= Task directions =
In the material below, pictures must be dropped. Repeat exactly, and only, the lines from the line with "std::unique_ptr<IClientDisconnectObserver<T>>" to the line with "Dostoiévski? Com a", both ends included.

**** Exercise input ****

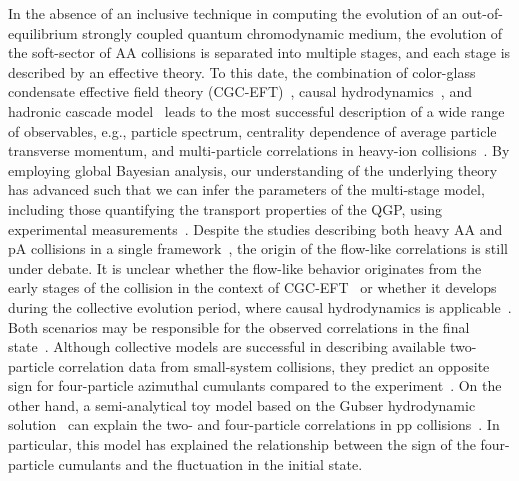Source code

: In the absence of an inclusive technique in computing the evolution of an out-of-equilibrium strongly coupled quantum chromodynamic medium, the evolution of the soft-sector of AA collisions is separated into multiple stages, and each stage is described by an effective theory. To this date, the combination of color-glass condensate effective field theory (CGC-EFT)~\cite{Schenke:2012wb,Schenke:2012hg}, causal hydrodynamics~\cite{Kolb:2003dz,Song:2007ux,Dusling:2007gi,Holopainen:2010gz,Schenke:2010rr,Romatschke:2007mq,Niemi:2015qia,Jeon:2015dfa,Romatschke:2017ejr}, and hadronic cascade model~\cite{Bass:1998ca,Bleicher:1999xi,Weil:2016zrk} leads to the most successful description of a wide range of observables, e.g., particle spectrum, centrality dependence of average particle transverse momentum, and multi-particle correlations in heavy-ion collisions~\cite{ALICE:2016kpq,Acharya:2017gsw,Acharya:2017zfg,Acharya:2020taj,ALICE:2021klf,ALICE:2021adw,ALICE:2013mez,ALICE:2011ab}. By employing global Bayesian analysis, our understanding of the underlying theory has advanced such that we can infer the parameters of the multi-stage model, including those quantifying the transport properties of the QGP, using experimental measurements~\cite{Bernhard:2016tnd,Bernhard:2019bmu,Parkkila:2021tqq,Parkkila:2021yha}. Despite the studies describing both heavy AA and pA collisions in a single framework~\cite{Moreland:2018gsh}, the origin of the flow-like correlations is still under debate. It is unclear whether the flow-like behavior originates from the early stages of the collision in the context of CGC-EFT~\cite{Dusling:2012cg,Bzdak:2013zma} or whether it develops during the collective evolution period, where causal hydrodynamics is applicable~\cite{Greif:2017bnr,Mantysaari:2017cni}. Both scenarios may be responsible for the observed correlations in the final state~\cite{Greif:2017bnr}. Although collective models are successful in describing available two-particle correlation data from small-system collisions, they predict an opposite sign for four-particle azimuthal cumulants compared to the experiment~\cite{Khachatryan:2016txc,ATLAS:2017rtr,Zhao:2017rgg}. On the other hand, a semi-analytical toy model based on the Gubser hydrodynamic solution~\cite{Gubser:2010ze,Gubser:2010ui} can explain the two- and four-particle correlations in pp collisions~\cite{Taghavi:2019mqz}. In particular, this model has explained the relationship between the sign of the four-particle cumulants and the fluctuation in the initial state. 

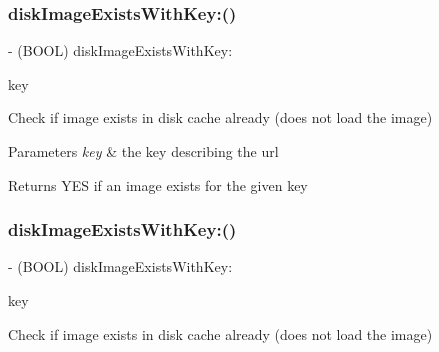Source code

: \subsubsection{\texorpdfstring{disk\+Image\+Exists\+With\+Key\+:()}{diskImageExistsWithKey:()}\hspace{0.1cm}{\footnotesize\ttfamily [1/3]}}
{\footnotesize\ttfamily -\/ (B\+O\+OL) disk\+Image\+Exists\+With\+Key\+: \begin{DoxyParamCaption}\item[{(N\+S\+String $\ast$)}]{key }\end{DoxyParamCaption}}

Check if image exists in disk cache already (does not load the image)


\begin{DoxyParams}{Parameters}
{\em key} & the key describing the url\\
\hline
\end{DoxyParams}
\begin{DoxyReturn}{Returns}
Y\+ES if an image exists for the given key 
\end{DoxyReturn}
\mbox{\label{interface_s_d_image_cache_a67feea7b5568f427dfcf4f380abc1ba7}} 
\subsubsection{\texorpdfstring{disk\+Image\+Exists\+With\+Key\+:()}{diskImageExistsWithKey:()}\hspace{0.1cm}{\footnotesize\ttfamily [2/3]}}
{\footnotesize\ttfamily -\/ (B\+O\+OL) disk\+Image\+Exists\+With\+Key\+: \begin{DoxyParamCaption}\item[{(N\+S\+String $\ast$)}]{key }\end{DoxyParamCaption}}

Check if image exists in disk cache already (does not load the image)


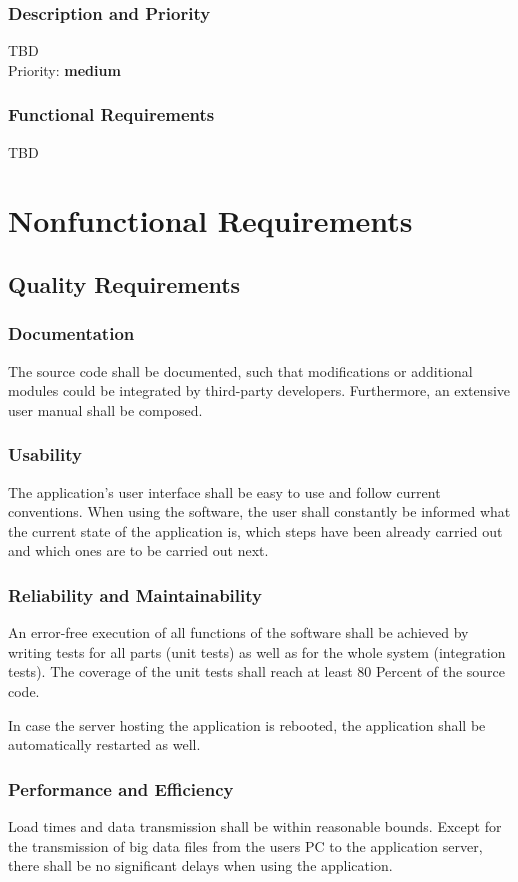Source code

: \documentclass[a4paper]{srs}
\begin{document}
\subsubsection*{Description and Priority}
TBD
\\Priority: {\bfseries medium}
\subsubsection*{Functional Requirements}
TBD

	\section{Nonfunctional Requirements}

\subsection{Quality Requirements}

\subsubsection{Documentation}
The source code shall be documented, such that modifications or additional 
modules could be integrated by third-party developers. Furthermore, an
extensive user manual shall be composed.

\subsubsection{Usability}
The application's user interface shall be easy to use and follow current 
conventions. When using the software, the user shall constantly be informed what 
the current state of the application is, which steps have been already carried 
out and which ones are to be carried out next.

\subsubsection{Reliability and Maintainability}
An error-free execution of all functions of the software shall be achieved by 
writing tests for all parts (unit tests) as well as for the whole system 
(integration tests). The coverage of the unit tests shall reach at least 80 
Percent of the source code.

In case the server hosting the application is rebooted, the application shall be 
automatically restarted as well.

\subsubsection{Performance and Efficiency}
Load times and data transmission shall be within reasonable bounds. Except for 
the transmission of big data files from the users PC to the application server, 
there shall be no significant delays when using the application.
\end{document}
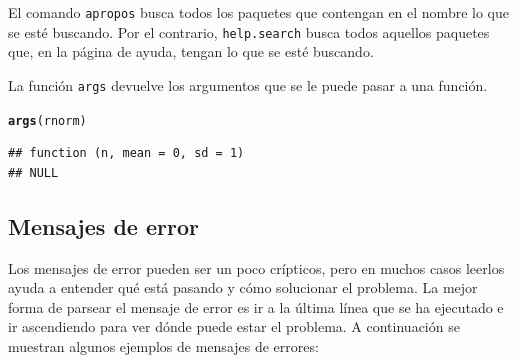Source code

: \documentclass{config/apuntes}\usepackage[]{graphicx}\usepackage[]{xcolor}
\makeatletter
\newcommand{\hldef}[1]{\textcolor[rgb]{0.345,0.345,0.345}{#1}}%
\newcommand{\hlkwd}[1]{\textcolor[rgb]{0.737,0.353,0.396}{\textbf{#1}}}%
\newenvironment{kframe}{%
 \def\at@end@of@kframe{}%
 \ifinner\ifhmode%
  \def\at@end@of@kframe{\end{minipage}}%
  \begin{minipage}{\columnwidth}%
 \fi\fi%
 \def\FrameCommand##1{\hskip\@totalleftmargin \hskip-\fboxsep
 \colorbox{shadecolor}{##1}\hskip-\fboxsep
     \hskip-\linewidth \hskip-\@totalleftmargin \hskip\columnwidth}%
 \MakeFramed {\advance\hsize-\width
   \@totalleftmargin\z@ \linewidth\hsize
   \@setminipage}}%
 {\par\unskip\endMakeFramed%
 \at@end@of@kframe}
\newenvironment{knitrout}{}{} %
\newcommand{\code}[1]{\texttt{#1}}
\makeatother
\begin{document}
El comando \code{apropos} busca todos los paquetes que contengan en el nombre lo que se esté buscando. Por el contrario, \code{help.search} busca todos aquellos paquetes que, en la página de ayuda, tengan lo que se esté buscando. 

La función \code{args} devuelve los argumentos que se le puede pasar a una función.
\begin{knitrout}
\color{fgcolor}\begin{kframe}
\begin{alltt}
\hlkwd{args}\hldef{(rnorm)}
\end{alltt}
\begin{verbatim}
## function (n, mean = 0, sd = 1) 
## NULL
\end{verbatim}
\end{kframe}
\end{knitrout}

\subsection{Mensajes de error}
Los mensajes de error pueden ser un poco crípticos, pero en muchos casos leerlos ayuda a entender qué está pasando y cómo solucionar el problema. La mejor forma de parsear el mensaje de error es ir a la última línea que se ha ejecutado e ir ascendiendo para ver dónde puede estar el problema. A continuación se muestran algunos ejemplos de mensajes de errores:
\end{document}
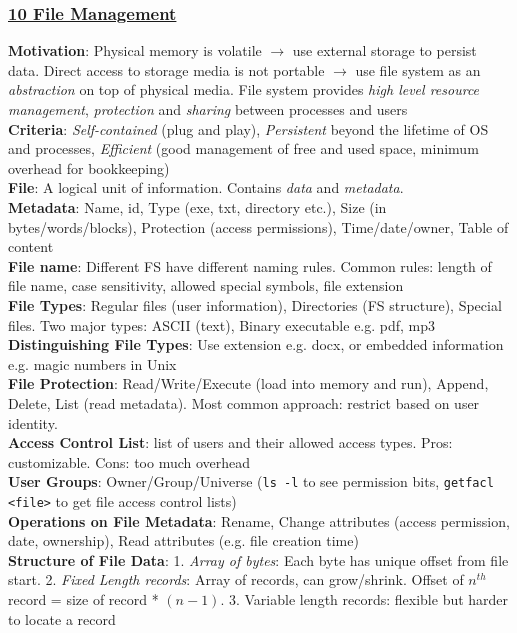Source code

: \documentclass{article}
\begin{document}
{\begin{multicols*}{3}
\subsubsection*{\underline{10 File Management}}
\textbf{Motivation}: Physical memory is volatile $\to$ use external storage to persist data. Direct access to storage media is not portable $\to$ use file system as an \textit{abstraction} on top of physical media. File system provides \textit{high level resource management}, \textit{protection} and \textit{sharing} between processes and users \\
\textbf{Criteria}: \textit{Self-contained} (plug and play), \textit{Persistent} beyond the lifetime of OS and processes, \textit{Efficient} (good management of free and used space, minimum overhead for bookkeeping)\\
\textbf{File}: A logical unit of information. Contains \textit{data} and \textit{metadata}. \\
\textbf{Metadata}: Name, id, Type (exe, txt, directory etc.), Size (in bytes/words/blocks), Protection (access permissions), Time/date/owner, Table of content\\
\textbf{File name}: Different FS have different naming rules. Common rules: length of file name, case sensitivity, allowed special symbols, file extension\\
\textbf{File Types}: Regular files (user information), Directories (FS structure), Special files. Two major types: ASCII (text), Binary executable e.g. pdf, mp3\\
\textbf{Distinguishing File Types}: Use extension e.g. docx, or embedded information e.g. magic numbers in Unix\\
\textbf{File Protection}: Read/Write/Execute (load into memory and run), Append, Delete, List (read metadata). Most common approach: restrict based on user identity. \\ \textbf{Access Control List}: list of users and their allowed access types. Pros: customizable. Cons: too much overhead \\
\textbf{User Groups}: Owner/Group/Universe (\texttt{ls -l} to see permission bits, \texttt{getfacl <file>} to get file access control lists) \\
\textbf{Operations on File Metadata}: Rename, Change attributes (access permission, date, ownership), Read attributes (e.g. file creation time)\\
\textbf{Structure of File Data}: 1. \textit{Array of bytes}: Each byte has unique offset from file start. 2. \textit{Fixed Length records}: Array of records, can grow/shrink. Offset of $n^{th}$ record = size of record * $(n-1)$. 3. Variable length records: flexible but harder to locate a record\\

\end{multicols*}}
\end{document}
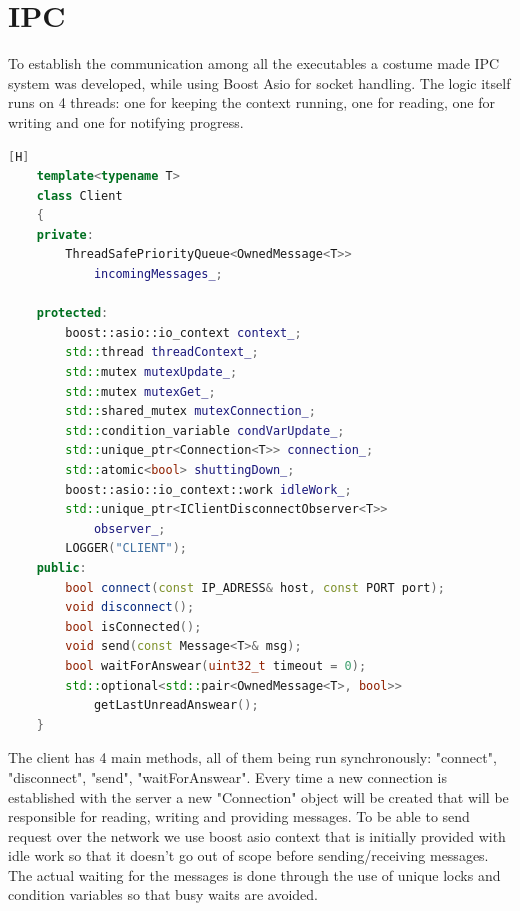 \documentclass[17pt]{report}
\begin{document}
\pagebreak
\section{IPC}
\indent \indent
To establish the communication among all the executables a costume made IPC system
was developed, while using Boost Asio for socket handling. The logic 
itself runs on 4 threads: one for keeping the context running, one for reading,
one for writing and one for notifying progress.

\begin{lstlisting}[caption={Client template}, language = C++][H]
    template<typename T>
    class Client
    {
    private:
        ThreadSafePriorityQueue<OwnedMessage<T>>
            incomingMessages_;

    protected:
        boost::asio::io_context context_;
        std::thread threadContext_;
        std::mutex mutexUpdate_;
        std::mutex mutexGet_;
        std::shared_mutex mutexConnection_;
        std::condition_variable condVarUpdate_;
        std::unique_ptr<Connection<T>> connection_;
        std::atomic<bool> shuttingDown_;
        boost::asio::io_context::work idleWork_; 
        std::unique_ptr<IClientDisconnectObserver<T>> 
            observer_; 
        LOGGER("CLIENT");
    public:
        bool connect(const IP_ADRESS& host, const PORT port);
        void disconnect();
        bool isConnected();
        void send(const Message<T>& msg);
        bool waitForAnswear(uint32_t timeout = 0);
        std::optional<std::pair<OwnedMessage<T>, bool>>
            getLastUnreadAnswear();
    }
\end{lstlisting}

The client has 4 main methods, all of them being run synchronously:
"connect", "disconnect", "send", "waitForAnswear". Every time a 
new connection is established with the server a new "Connection"
object will be created that will be responsible for reading, writing 
and providing messages. To be able to send request over the network
we use boost asio context that is initially provided with idle work 
so that it doesn't go out of scope before sending/receiving messages. 
The actual waiting for the messages is done through the use of unique 
locks and condition variables so that busy waits are avoided.
\pagebreak
\end{document}
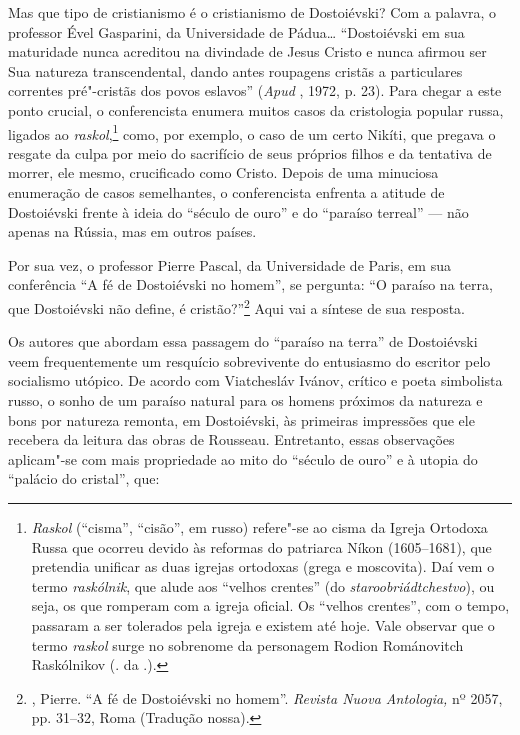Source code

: Mas que tipo de cristianismo é o cristianismo de Dostoiévski? Com a
palavra, o professor Ével Gasparini, da Universidade de Pádua\ldots{}
``Dostoiévski em sua maturidade nunca acreditou na divindade de Jesus
Cristo e nunca afirmou ser Sua natureza transcendental, dando antes
roupagens cristãs a particulares correntes pré"-cristãs dos povos
eslavos'' (\emph{Apud} , 1972, p. 23). Para chegar a este ponto
crucial, o conferencista enumera muitos casos da cristologia popular
russa, ligados ao \emph{raskol},\footnote{\emph{Raskol} (``cisma'',
  ``cisão'', em russo) refere"-se ao cisma da Igreja Ortodoxa Russa que
  ocorreu devido às reformas do patriarca Níkon (1605--1681), que
  pretendia unificar as duas igrejas ortodoxas (grega e moscovita). Daí
  vem o termo \emph{raskólnik}, que alude aos ``velhos crentes'' (do
  \emph{staroobriádtchestvo}), ou seja, os que romperam com a igreja
  oficial. Os ``velhos crentes'', com o tempo, passaram a ser tolerados
  pela igreja e existem até hoje. Vale observar que o termo
  \emph{raskol} surge no sobrenome da personagem Rodion Románovitch
  Raskólnikov (. da .).} como, por exemplo, o caso de um certo
Nikíti, que pregava o resgate da culpa por meio do sacrifício de seus
próprios filhos e da tentativa de morrer, ele mesmo, crucificado como
Cristo. Depois de uma minuciosa enumeração de casos semelhantes, o
conferencista enfrenta a atitude de Dostoiévski frente à ideia do
``século de ouro'' e do ``paraíso terreal'' --- não apenas na Rússia, mas
em outros países.

Por sua vez, o professor Pierre Pascal, da Universidade de Paris, em sua
conferência ``A fé de Dostoiévski no homem'', se pergunta: ``O paraíso
na terra, que Dostoiévski não define, é cristão?''\footnote{,
  Pierre. ``A fé de Dostoiévski no homem''. \emph{Revista Nuova Antologia,}
  nº 2057, pp. 31--32, Roma (Tradução nossa).} Aqui vai a síntese de sua
resposta.

Os autores que abordam essa passagem do ``paraíso na terra'' de
Dostoiévski veem frequentemente um resquício sobrevivente do entusiasmo
do escritor pelo socialismo utópico. De acordo com Viatchesláv Ivánov,
crítico e poeta simbolista russo, o sonho de um paraíso natural para os
homens próximos da natureza e bons por natureza remonta, em Dostoiévski,
às primeiras impressões que ele recebera da leitura das obras de
Rousseau. Entretanto, essas observações aplicam"-se com mais propriedade
ao mito do ``século de ouro'' e à utopia do ``palácio do cristal'', que:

****

= Response to the exercise =
        std::unique_ptr<IClientDisconnectObserver<T>> 
            observer_; 
        LOGGER("CLIENT");
    public:
        bool connect(const IP_ADRESS& host, const PORT port);
        void disconnect();
        bool isConnected();
        void send(const Message<T>& msg);
        bool waitForAnswear(uint32_t timeout = 0);
        std::optional<std::pair<OwnedMessage<T>, bool>>
            getLastUnreadAnswear();
    }
\end{lstlisting}

The client has 4 main methods, all of them being run synchronously:
"connect", "disconnect", "send", "waitForAnswear". Every time a 
new connection is established with the server a new "Connection"
object will be created that will be responsible for reading, writing 
and providing messages. To be able to send request over the network
we use boost asio context that is initially provided with idle work 
so that it doesn't go out of scope before sending/receiving messages. 
The actual waiting for the messages is done through the use of unique 
locks and condition variables so that busy waits are avoided.
\pagebreak
\end{document}
Source code

: Mas que tipo de cristianismo é o cristianismo de Dostoiévski? Com a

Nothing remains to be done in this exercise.